Requirement – Pick every line out of the entries below that has the string "RecvHttpRequest", and copy it.

Input data –

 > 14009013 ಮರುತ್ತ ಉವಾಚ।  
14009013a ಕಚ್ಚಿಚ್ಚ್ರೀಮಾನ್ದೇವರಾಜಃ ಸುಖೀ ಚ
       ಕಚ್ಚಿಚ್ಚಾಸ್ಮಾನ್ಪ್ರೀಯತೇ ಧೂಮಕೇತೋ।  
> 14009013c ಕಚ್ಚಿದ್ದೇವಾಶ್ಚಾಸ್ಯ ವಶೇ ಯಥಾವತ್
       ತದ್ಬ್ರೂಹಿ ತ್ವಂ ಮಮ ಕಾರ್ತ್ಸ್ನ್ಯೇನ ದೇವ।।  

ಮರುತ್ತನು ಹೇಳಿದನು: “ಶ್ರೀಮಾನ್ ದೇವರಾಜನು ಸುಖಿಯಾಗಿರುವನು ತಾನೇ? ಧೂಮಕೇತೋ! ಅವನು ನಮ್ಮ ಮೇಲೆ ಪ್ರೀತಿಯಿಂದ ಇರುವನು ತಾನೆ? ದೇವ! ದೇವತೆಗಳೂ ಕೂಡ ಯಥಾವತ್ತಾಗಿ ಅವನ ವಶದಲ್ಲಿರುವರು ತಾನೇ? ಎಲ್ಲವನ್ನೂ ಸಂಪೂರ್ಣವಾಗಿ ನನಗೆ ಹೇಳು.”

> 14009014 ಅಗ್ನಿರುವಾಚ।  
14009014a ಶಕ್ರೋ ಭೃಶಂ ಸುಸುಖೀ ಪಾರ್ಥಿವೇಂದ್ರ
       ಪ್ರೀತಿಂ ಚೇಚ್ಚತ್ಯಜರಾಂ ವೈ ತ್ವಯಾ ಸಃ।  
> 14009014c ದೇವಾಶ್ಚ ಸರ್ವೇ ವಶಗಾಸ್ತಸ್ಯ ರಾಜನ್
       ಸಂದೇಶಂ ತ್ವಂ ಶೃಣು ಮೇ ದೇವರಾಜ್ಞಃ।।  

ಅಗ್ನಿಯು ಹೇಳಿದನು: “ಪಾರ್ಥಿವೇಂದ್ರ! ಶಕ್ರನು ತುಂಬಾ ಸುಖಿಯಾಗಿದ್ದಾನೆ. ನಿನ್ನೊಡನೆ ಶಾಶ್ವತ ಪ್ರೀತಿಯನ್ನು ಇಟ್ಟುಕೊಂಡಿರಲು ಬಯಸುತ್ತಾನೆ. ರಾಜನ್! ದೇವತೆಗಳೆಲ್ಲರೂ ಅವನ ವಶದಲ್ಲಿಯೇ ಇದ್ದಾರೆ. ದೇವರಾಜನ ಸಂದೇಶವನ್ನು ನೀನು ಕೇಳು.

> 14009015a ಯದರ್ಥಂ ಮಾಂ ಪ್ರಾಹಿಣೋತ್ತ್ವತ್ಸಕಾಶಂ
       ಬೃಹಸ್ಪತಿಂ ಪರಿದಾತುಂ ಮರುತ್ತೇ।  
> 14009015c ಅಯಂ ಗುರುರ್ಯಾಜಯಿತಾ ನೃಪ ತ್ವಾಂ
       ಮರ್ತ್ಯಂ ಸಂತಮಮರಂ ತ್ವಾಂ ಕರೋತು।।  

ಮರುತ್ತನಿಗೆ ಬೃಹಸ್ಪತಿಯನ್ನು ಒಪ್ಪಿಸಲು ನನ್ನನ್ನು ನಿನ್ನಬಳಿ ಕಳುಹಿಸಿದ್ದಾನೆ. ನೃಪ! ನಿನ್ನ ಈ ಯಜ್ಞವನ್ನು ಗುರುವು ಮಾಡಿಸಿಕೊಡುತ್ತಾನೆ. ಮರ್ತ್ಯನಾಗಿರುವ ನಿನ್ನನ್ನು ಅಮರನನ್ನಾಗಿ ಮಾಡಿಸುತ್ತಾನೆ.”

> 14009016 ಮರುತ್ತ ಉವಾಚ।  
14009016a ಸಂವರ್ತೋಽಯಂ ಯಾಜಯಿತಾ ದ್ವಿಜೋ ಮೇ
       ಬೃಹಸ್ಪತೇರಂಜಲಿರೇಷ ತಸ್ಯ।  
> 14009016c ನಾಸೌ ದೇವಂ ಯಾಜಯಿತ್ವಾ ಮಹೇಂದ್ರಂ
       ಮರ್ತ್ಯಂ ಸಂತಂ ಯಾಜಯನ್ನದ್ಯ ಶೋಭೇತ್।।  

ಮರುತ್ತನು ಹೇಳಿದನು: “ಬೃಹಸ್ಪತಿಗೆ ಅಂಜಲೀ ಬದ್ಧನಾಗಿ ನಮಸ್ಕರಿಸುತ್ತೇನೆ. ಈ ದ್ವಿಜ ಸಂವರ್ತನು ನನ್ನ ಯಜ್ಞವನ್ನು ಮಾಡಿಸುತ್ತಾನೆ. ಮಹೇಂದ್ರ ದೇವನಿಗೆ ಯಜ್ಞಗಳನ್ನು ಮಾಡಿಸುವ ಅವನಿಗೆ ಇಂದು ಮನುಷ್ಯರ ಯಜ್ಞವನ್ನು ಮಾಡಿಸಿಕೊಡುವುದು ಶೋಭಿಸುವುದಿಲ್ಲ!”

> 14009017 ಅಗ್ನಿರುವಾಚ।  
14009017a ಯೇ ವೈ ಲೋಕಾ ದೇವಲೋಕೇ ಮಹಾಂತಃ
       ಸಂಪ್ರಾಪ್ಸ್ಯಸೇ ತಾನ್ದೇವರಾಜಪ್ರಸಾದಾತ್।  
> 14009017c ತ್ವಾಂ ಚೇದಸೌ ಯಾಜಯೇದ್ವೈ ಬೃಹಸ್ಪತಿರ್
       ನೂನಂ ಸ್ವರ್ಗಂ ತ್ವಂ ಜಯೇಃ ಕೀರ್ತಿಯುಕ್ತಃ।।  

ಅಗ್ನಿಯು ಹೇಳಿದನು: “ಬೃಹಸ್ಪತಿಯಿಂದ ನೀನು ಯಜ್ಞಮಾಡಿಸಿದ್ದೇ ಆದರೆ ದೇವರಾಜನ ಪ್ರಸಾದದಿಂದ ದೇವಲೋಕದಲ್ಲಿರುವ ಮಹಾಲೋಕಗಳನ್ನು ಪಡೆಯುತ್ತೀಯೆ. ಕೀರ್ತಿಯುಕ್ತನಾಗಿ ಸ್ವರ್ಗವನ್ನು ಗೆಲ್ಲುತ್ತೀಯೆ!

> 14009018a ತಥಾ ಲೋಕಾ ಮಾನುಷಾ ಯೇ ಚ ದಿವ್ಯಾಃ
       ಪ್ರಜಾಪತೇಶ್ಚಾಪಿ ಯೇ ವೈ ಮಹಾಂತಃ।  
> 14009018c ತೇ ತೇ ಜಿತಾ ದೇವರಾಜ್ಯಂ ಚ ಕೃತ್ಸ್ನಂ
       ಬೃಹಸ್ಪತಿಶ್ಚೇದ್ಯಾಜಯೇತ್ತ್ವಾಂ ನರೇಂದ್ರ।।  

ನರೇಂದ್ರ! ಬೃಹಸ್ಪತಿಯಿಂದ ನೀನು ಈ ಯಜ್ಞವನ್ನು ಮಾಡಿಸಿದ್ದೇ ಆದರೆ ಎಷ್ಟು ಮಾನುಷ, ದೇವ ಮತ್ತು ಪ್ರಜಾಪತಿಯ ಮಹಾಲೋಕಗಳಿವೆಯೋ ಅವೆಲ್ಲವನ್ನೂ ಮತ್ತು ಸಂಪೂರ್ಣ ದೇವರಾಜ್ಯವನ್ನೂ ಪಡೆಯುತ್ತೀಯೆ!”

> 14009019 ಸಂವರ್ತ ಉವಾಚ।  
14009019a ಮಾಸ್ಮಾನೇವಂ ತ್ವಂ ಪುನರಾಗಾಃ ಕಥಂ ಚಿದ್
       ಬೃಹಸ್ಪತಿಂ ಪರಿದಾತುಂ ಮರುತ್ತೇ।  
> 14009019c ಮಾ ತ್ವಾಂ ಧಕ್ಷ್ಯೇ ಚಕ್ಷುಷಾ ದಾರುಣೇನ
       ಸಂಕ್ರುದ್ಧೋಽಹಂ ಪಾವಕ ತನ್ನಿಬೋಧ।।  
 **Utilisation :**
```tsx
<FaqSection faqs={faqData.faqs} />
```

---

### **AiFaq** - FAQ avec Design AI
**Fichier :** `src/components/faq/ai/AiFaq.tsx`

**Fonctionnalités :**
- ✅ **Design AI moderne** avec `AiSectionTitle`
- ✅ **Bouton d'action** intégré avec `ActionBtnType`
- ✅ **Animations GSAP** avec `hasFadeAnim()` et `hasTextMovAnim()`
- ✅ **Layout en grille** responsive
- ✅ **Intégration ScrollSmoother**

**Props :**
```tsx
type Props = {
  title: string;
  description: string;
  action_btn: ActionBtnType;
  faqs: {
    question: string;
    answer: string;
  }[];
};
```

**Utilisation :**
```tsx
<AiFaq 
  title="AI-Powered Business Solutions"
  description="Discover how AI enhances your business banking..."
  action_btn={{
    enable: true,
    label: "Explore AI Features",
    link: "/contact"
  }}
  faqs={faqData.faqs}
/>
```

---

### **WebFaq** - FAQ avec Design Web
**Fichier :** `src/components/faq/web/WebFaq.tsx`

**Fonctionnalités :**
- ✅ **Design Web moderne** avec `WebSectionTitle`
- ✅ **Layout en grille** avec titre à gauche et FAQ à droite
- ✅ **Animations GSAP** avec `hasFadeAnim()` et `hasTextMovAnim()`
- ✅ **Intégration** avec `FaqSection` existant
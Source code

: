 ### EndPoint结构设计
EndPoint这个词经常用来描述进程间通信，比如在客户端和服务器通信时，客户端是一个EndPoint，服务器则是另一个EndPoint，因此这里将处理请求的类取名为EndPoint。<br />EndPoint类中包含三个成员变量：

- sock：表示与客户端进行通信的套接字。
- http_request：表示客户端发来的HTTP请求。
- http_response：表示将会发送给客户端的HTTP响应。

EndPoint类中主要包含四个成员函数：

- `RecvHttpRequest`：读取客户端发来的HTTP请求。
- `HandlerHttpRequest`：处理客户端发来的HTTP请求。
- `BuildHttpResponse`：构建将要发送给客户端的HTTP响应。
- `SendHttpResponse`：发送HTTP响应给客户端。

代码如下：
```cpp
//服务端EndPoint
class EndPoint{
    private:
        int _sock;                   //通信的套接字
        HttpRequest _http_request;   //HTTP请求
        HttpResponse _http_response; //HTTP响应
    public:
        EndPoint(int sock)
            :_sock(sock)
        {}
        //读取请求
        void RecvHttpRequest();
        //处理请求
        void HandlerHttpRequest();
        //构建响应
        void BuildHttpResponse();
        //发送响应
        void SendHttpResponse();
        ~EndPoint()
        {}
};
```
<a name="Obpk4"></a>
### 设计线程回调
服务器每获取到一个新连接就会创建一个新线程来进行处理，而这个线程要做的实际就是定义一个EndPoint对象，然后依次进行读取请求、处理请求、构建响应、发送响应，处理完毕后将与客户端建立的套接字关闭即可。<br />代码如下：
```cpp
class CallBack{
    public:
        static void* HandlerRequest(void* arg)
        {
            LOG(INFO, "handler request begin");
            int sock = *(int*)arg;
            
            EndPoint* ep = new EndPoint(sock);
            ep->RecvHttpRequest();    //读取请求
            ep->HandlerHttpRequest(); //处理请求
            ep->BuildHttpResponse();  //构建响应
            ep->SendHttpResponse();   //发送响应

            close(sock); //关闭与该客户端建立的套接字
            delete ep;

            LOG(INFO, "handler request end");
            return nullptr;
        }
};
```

Output for this task –
- `RecvHttpRequest`：读取客户端发来的HTTP请求。
        void RecvHttpRequest();
            ep->RecvHttpRequest();    //读取请求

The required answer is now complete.